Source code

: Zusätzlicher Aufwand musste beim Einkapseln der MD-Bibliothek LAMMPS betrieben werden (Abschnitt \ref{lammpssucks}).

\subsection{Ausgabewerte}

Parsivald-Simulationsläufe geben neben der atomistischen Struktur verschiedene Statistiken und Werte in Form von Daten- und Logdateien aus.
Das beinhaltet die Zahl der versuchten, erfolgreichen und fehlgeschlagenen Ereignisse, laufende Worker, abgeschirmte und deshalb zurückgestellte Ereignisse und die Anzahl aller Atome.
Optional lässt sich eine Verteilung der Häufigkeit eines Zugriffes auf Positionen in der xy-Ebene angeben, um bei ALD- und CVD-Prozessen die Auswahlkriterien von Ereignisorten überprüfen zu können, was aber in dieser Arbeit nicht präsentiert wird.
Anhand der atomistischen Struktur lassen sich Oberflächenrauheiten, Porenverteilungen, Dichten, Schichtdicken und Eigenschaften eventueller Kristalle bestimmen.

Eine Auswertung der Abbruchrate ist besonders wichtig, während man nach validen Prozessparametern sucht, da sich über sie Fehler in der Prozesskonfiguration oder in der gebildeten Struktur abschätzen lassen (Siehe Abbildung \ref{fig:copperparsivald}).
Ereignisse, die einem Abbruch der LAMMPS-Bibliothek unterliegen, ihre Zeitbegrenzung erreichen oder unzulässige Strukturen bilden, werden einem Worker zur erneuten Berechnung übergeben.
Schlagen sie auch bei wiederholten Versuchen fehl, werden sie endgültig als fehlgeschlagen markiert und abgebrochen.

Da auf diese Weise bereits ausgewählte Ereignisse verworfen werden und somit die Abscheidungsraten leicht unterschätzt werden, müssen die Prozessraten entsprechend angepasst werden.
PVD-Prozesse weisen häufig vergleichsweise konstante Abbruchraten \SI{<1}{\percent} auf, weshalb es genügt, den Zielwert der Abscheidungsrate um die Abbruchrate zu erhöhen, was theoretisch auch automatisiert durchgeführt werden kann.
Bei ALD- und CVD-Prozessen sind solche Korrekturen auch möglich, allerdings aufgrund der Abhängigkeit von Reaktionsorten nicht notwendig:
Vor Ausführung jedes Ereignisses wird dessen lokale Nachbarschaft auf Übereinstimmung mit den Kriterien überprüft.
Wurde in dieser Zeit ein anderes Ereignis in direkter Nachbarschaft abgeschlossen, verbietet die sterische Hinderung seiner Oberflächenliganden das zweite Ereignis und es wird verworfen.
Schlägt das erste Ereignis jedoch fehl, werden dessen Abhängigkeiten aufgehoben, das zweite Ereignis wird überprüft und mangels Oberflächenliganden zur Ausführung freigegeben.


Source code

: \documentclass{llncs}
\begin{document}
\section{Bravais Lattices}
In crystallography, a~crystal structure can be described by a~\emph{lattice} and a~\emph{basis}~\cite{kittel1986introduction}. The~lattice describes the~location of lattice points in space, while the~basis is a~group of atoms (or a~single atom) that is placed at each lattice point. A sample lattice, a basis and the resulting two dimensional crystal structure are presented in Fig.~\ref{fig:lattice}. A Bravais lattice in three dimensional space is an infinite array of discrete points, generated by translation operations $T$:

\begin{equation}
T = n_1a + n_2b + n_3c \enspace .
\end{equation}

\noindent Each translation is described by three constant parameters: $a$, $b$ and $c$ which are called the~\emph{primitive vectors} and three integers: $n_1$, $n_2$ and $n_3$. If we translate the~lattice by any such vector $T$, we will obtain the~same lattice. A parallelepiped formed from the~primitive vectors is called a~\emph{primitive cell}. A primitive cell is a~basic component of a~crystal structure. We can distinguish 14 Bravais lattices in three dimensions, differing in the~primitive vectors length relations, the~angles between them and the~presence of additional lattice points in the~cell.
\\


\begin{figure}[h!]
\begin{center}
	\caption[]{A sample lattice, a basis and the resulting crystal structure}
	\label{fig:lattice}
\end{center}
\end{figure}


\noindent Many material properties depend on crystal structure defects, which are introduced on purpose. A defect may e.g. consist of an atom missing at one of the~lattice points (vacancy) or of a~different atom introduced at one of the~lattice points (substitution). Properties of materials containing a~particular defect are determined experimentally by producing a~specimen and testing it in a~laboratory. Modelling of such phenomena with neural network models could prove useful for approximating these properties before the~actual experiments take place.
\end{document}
########################################
**Description of the task**
Repeat the entries above exactly, beginning at their first line and ending with the line that contains "Das beinhaltet die", with nothing added.

**Solution for this task**
Source code

: Zusätzlicher Aufwand musste beim Einkapseln der MD-Bibliothek LAMMPS betrieben werden (Abschnitt \ref{lammpssucks}).

\subsection{Ausgabewerte}

Parsivald-Simulationsläufe geben neben der atomistischen Struktur verschiedene Statistiken und Werte in Form von Daten- und Logdateien aus.
Das beinhaltet die Zahl der versuchten, erfolgreichen und fehlgeschlagenen Ereignisse, laufende Worker, abgeschirmte und deshalb zurückgestellte Ereignisse und die Anzahl aller Atome.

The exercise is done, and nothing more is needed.